BRIEF: Among the entries below, how many lines have the string "stars" in them? Only the number should be given.

DATASET EXTRACT:
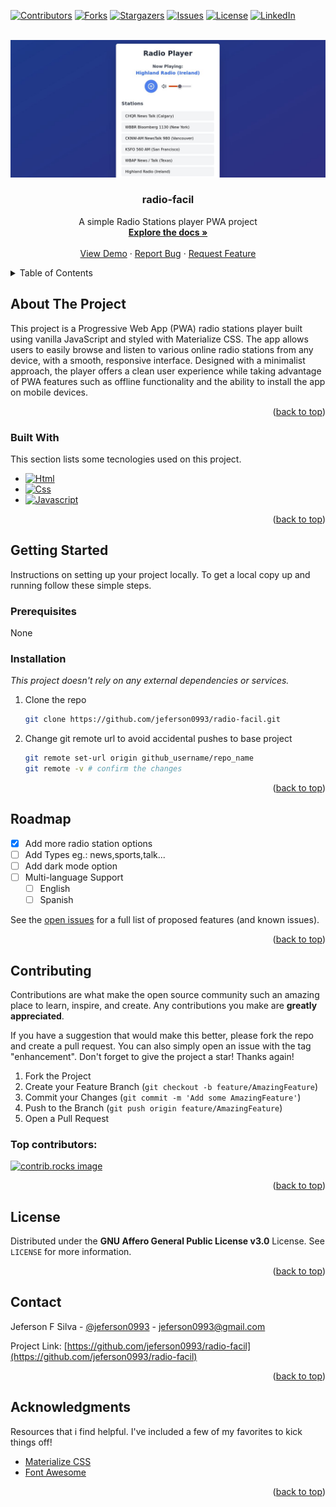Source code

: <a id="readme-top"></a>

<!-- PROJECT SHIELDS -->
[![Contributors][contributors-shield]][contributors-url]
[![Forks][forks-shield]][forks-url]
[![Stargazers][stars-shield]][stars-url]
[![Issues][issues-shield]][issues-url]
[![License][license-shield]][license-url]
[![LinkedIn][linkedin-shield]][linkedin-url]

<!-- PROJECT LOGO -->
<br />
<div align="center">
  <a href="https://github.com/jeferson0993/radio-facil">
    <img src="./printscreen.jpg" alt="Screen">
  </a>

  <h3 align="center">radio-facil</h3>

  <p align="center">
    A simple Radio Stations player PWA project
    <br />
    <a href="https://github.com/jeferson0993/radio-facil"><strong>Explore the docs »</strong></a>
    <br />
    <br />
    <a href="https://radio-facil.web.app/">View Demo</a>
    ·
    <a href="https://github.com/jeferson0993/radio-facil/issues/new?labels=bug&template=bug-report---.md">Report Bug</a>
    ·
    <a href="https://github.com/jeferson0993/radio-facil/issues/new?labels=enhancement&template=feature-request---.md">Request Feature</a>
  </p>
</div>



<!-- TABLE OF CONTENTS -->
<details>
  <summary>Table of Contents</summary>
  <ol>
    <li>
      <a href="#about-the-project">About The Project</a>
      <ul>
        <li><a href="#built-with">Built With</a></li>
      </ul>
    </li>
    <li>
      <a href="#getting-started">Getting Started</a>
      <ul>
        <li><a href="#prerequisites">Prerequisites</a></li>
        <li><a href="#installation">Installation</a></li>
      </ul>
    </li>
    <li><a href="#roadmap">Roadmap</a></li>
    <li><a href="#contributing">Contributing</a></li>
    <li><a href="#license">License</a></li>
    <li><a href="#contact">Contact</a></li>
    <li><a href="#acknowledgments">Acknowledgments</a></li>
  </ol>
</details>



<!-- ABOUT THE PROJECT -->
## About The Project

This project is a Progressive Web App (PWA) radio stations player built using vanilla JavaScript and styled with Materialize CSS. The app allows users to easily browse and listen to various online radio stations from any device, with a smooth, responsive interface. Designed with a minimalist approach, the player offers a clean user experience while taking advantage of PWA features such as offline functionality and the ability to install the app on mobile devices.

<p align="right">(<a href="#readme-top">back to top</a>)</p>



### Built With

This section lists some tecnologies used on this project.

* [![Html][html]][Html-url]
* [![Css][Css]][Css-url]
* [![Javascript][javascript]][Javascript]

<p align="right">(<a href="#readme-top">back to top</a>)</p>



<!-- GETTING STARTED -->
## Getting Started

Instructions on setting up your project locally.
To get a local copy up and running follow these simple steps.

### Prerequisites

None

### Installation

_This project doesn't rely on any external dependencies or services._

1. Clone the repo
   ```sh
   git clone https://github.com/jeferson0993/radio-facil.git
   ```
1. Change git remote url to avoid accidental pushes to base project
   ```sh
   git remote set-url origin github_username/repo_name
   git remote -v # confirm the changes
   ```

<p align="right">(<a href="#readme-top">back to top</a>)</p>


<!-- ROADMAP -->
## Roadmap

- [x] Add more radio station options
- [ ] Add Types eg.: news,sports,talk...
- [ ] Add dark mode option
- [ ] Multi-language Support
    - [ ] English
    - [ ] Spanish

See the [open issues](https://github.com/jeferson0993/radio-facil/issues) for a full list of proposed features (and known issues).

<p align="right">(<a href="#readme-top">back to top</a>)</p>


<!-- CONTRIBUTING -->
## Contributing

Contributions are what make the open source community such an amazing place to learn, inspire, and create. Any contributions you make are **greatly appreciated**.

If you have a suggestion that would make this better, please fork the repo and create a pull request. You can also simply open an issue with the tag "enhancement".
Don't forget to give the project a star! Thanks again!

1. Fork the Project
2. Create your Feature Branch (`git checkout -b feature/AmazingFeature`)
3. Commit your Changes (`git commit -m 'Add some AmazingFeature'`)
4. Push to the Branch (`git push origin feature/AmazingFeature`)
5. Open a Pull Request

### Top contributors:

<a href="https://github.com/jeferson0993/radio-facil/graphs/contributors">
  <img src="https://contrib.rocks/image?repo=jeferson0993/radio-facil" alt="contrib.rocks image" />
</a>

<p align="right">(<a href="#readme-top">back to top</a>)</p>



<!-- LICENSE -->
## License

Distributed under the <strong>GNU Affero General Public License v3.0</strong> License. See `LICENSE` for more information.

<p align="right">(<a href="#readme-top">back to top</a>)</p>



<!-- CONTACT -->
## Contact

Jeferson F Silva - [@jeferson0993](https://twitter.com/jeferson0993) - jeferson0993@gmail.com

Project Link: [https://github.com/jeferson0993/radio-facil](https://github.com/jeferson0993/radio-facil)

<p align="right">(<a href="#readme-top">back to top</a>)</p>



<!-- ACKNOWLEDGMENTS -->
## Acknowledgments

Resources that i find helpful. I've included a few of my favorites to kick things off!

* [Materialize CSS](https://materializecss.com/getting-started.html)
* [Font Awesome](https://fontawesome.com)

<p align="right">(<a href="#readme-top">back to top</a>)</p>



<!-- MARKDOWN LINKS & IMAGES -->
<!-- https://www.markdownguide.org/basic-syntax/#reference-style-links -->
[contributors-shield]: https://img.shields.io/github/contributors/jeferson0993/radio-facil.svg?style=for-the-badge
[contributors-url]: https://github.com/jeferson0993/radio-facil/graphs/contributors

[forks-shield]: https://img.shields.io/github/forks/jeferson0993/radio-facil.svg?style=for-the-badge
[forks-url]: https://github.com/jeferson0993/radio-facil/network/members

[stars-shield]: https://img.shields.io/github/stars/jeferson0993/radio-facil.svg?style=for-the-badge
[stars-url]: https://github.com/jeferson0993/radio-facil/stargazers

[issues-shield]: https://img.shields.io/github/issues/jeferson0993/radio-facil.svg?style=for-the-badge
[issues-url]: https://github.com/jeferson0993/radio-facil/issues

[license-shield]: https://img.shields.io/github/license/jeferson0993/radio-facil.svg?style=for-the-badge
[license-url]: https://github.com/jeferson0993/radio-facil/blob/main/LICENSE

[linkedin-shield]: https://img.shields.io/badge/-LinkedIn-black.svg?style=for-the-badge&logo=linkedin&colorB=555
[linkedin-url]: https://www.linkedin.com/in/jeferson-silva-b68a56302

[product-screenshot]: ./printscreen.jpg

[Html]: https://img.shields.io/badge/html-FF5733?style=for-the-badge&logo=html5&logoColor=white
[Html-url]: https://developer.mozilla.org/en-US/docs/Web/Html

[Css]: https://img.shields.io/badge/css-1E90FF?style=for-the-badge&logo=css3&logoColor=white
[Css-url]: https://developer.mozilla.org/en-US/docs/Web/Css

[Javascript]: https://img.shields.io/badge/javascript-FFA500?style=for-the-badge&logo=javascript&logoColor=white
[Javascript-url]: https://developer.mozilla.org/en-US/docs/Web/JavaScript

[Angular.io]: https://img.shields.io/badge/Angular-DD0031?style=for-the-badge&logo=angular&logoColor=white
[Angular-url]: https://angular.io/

EXERCISE ANSWER: 3